→ **AIM OF THE TASK**: Output the listing exactly as written, apart from its pictures.

→ **DATASET EXCERPTS**:
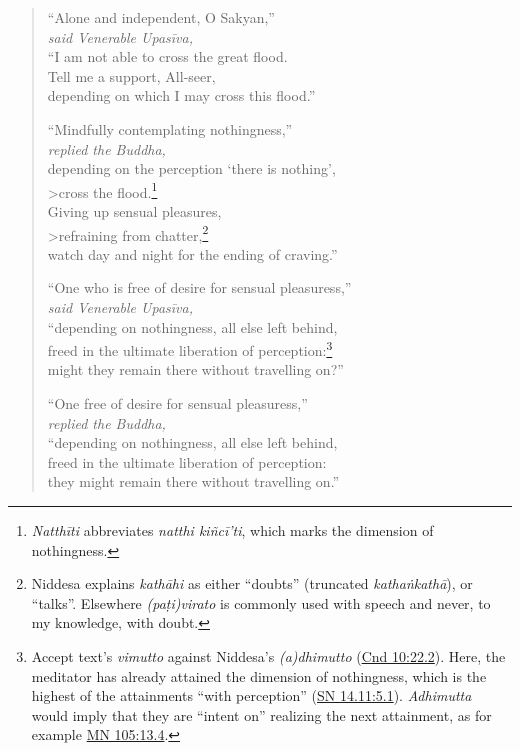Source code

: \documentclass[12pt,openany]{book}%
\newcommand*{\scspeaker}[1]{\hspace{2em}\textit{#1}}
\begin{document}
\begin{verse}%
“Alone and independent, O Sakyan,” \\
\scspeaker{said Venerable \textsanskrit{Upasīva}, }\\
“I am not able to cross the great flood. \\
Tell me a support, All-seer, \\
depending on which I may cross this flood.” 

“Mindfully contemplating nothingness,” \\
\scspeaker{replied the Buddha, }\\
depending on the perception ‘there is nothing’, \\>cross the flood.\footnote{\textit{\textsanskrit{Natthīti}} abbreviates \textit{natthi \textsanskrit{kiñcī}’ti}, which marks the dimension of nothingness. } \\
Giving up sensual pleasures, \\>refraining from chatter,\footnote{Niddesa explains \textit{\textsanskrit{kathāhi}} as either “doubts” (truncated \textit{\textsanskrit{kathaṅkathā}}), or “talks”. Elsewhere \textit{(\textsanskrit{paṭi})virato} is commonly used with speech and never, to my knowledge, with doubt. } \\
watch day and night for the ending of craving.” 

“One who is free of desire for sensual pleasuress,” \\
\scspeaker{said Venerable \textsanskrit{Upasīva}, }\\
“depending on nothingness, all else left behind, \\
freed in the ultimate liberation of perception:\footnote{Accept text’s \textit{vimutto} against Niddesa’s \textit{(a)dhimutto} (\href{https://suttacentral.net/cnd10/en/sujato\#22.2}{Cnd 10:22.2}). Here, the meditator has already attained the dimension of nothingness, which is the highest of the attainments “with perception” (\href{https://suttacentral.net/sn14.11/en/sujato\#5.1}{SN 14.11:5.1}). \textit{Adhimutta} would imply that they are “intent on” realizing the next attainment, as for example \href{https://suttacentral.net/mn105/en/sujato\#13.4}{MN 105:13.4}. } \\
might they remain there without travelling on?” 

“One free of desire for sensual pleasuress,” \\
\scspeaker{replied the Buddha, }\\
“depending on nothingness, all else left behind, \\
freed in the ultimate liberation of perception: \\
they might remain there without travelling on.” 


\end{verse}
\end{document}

→ **RESULT OF THE TASK**:
Source code

: \documentclass[12pt,openany]{book}%
\newcommand*{\scspeaker}[1]{\hspace{2em}\textit{#1}}
\begin{document}
\begin{verse}%
“Alone and independent, O Sakyan,” \\
\scspeaker{said Venerable \textsanskrit{Upasīva}, }\\
“I am not able to cross the great flood. \\
Tell me a support, All-seer, \\
depending on which I may cross this flood.” 

“Mindfully contemplating nothingness,” \\
\scspeaker{replied the Buddha, }\\
depending on the perception ‘there is nothing’, \\>cross the flood.\footnote{\textit{\textsanskrit{Natthīti}} abbreviates \textit{natthi \textsanskrit{kiñcī}’ti}, which marks the dimension of nothingness. } \\
Giving up sensual pleasures, \\>refraining from chatter,\footnote{Niddesa explains \textit{\textsanskrit{kathāhi}} as either “doubts” (truncated \textit{\textsanskrit{kathaṅkathā}}), or “talks”. Elsewhere \textit{(\textsanskrit{paṭi})virato} is commonly used with speech and never, to my knowledge, with doubt. } \\
watch day and night for the ending of craving.” 

“One who is free of desire for sensual pleasuress,” \\
\scspeaker{said Venerable \textsanskrit{Upasīva}, }\\
“depending on nothingness, all else left behind, \\
freed in the ultimate liberation of perception:\footnote{Accept text’s \textit{vimutto} against Niddesa’s \textit{(a)dhimutto} (\href{https://suttacentral.net/cnd10/en/sujato\#22.2}{Cnd 10:22.2}). Here, the meditator has already attained the dimension of nothingness, which is the highest of the attainments “with perception” (\href{https://suttacentral.net/sn14.11/en/sujato\#5.1}{SN 14.11:5.1}). \textit{Adhimutta} would imply that they are “intent on” realizing the next attainment, as for example \href{https://suttacentral.net/mn105/en/sujato\#13.4}{MN 105:13.4}. } \\
might they remain there without travelling on?” 

“One free of desire for sensual pleasuress,” \\
\scspeaker{replied the Buddha, }\\
“depending on nothingness, all else left behind, \\
freed in the ultimate liberation of perception: \\
they might remain there without travelling on.” 


\end{verse}
\end{document}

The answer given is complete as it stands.